Data extract: Begin

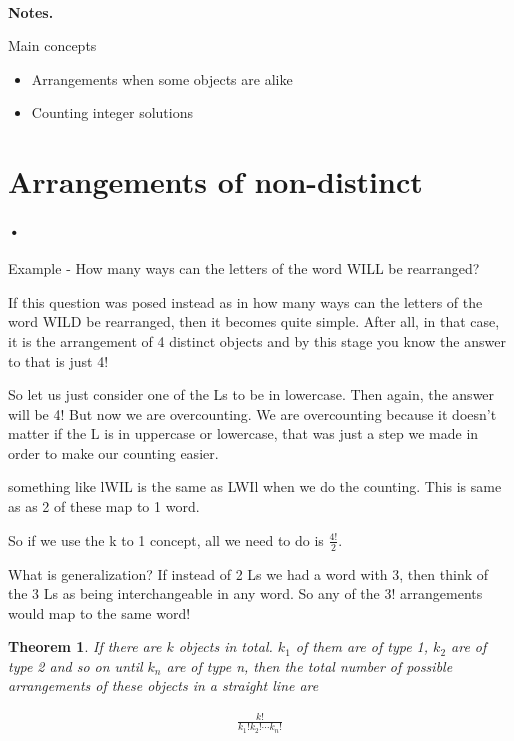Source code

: \documentclass[12pt]{article}
\newtheorem{theorem}{Theorem}
\begin{document}
\begin{center}
\\
\vspace{1cm}
\end{center}


\medskip\noindent

{\bf Notes.}

Main concepts

\begin{itemize}
\item Arrangements when some objects are alike
\item Counting integer solutions
\end{itemize}
\vspace{0.5cm}\noindent

\section*{Arrangements of non-distinct}

\paragraph*{•}
Example - How many ways can the letters of the word WILL be rearranged?

If this question was posed instead as in how many ways can the letters of the word WILD be rearranged, then it becomes quite simple. After all, in that case, it is the arrangement of 4 distinct objects and by this stage you know the answer to that is just 4!

So let us just consider one of the Ls to be in lowercase. Then again, the answer will be 4! But now we are overcounting. We are overcounting because it doesn't matter if the L is in uppercase or lowercase, that was just a step we made in order to make our counting easier.

something like lWIL is the same as LWIl when we do the counting. This is same as as 2 of these map to 1 word.

So if we use the k to 1 concept, all we need to do is $\frac{4!}{2}$.

What is generalization? If instead of 2 Ls we had a word with 3, then think of the 3 Ls as being interchangeable in any word. So any of the 3! arrangements would map to the same word!

\begin{theorem}
If there are $k$ objects in total. $k_1$ of them are of type 1, $k_2$ are of type 2 and so on until $k_n$ are of type n, then the total number of possible arrangements of these objects in a straight line are 

\begin{align*}
\frac{k!}{k_1!k_2!\cdots k_n!}
\end{align*}

\end{theorem}
\end{document}
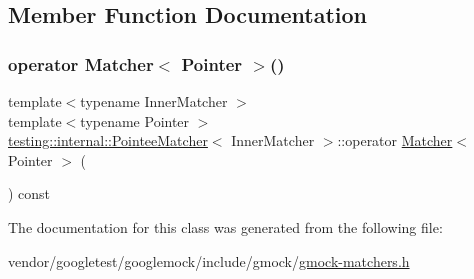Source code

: \subsection{Member Function Documentation}
\mbox{\label{classtesting_1_1internal_1_1_pointee_matcher_adec012cd8d3fa166ee89236545a57772}} 
\subsubsection{\texorpdfstring{operator Matcher$<$ Pointer $>$()}{operator Matcher< Pointer >()}}
{\footnotesize\ttfamily template$<$typename Inner\+Matcher $>$ \\
template$<$typename Pointer $>$ \\
\hyperlink{classtesting_1_1internal_1_1_pointee_matcher}{testing\+::internal\+::\+Pointee\+Matcher}$<$ Inner\+Matcher $>$\+::operator \hyperlink{classtesting_1_1_matcher}{Matcher}$<$ Pointer $>$ (\begin{DoxyParamCaption}{ }\end{DoxyParamCaption}) const\hspace{0.3cm}{\ttfamily [inline]}}



The documentation for this class was generated from the following file\+:\begin{DoxyCompactItemize}
\item 
vendor/googletest/googlemock/include/gmock/\hyperlink{gmock-matchers_8h}{gmock-\/matchers.\+h}\end{DoxyCompactItemize}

Data extract: End

◆ The problem: Restate the records above in full, word for word. Keep pictures out.

◆ Reply:
Source code

: \documentclass[12pt]{article}
\newtheorem{theorem}{Theorem}
\begin{document}
\begin{center}
\\
\vspace{1cm}
\end{center}


\medskip\noindent

{\bf Notes.}

Main concepts

\begin{itemize}
\item Arrangements when some objects are alike
\item Counting integer solutions
\end{itemize}
\vspace{0.5cm}\noindent

\section*{Arrangements of non-distinct}

\paragraph*{•}
Example - How many ways can the letters of the word WILL be rearranged?

If this question was posed instead as in how many ways can the letters of the word WILD be rearranged, then it becomes quite simple. After all, in that case, it is the arrangement of 4 distinct objects and by this stage you know the answer to that is just 4!

So let us just consider one of the Ls to be in lowercase. Then again, the answer will be 4! But now we are overcounting. We are overcounting because it doesn't matter if the L is in uppercase or lowercase, that was just a step we made in order to make our counting easier.

something like lWIL is the same as LWIl when we do the counting. This is same as as 2 of these map to 1 word.

So if we use the k to 1 concept, all we need to do is $\frac{4!}{2}$.

What is generalization? If instead of 2 Ls we had a word with 3, then think of the 3 Ls as being interchangeable in any word. So any of the 3! arrangements would map to the same word!

\begin{theorem}
If there are $k$ objects in total. $k_1$ of them are of type 1, $k_2$ are of type 2 and so on until $k_n$ are of type n, then the total number of possible arrangements of these objects in a straight line are 

\begin{align*}
\frac{k!}{k_1!k_2!\cdots k_n!}
\end{align*}

\end{theorem}
\end{document}
Source code

: \subsection{Member Function Documentation}
\mbox{\label{classtesting_1_1internal_1_1_pointee_matcher_adec012cd8d3fa166ee89236545a57772}} 
\subsubsection{\texorpdfstring{operator Matcher$<$ Pointer $>$()}{operator Matcher< Pointer >()}}
{\footnotesize\ttfamily template$<$typename Inner\+Matcher $>$ \\
template$<$typename Pointer $>$ \\
\hyperlink{classtesting_1_1internal_1_1_pointee_matcher}{testing\+::internal\+::\+Pointee\+Matcher}$<$ Inner\+Matcher $>$\+::operator \hyperlink{classtesting_1_1_matcher}{Matcher}$<$ Pointer $>$ (\begin{DoxyParamCaption}{ }\end{DoxyParamCaption}) const\hspace{0.3cm}{\ttfamily [inline]}}



The documentation for this class was generated from the following file\+:\begin{DoxyCompactItemize}
\item 
vendor/googletest/googlemock/include/gmock/\hyperlink{gmock-matchers_8h}{gmock-\/matchers.\+h}\end{DoxyCompactItemize}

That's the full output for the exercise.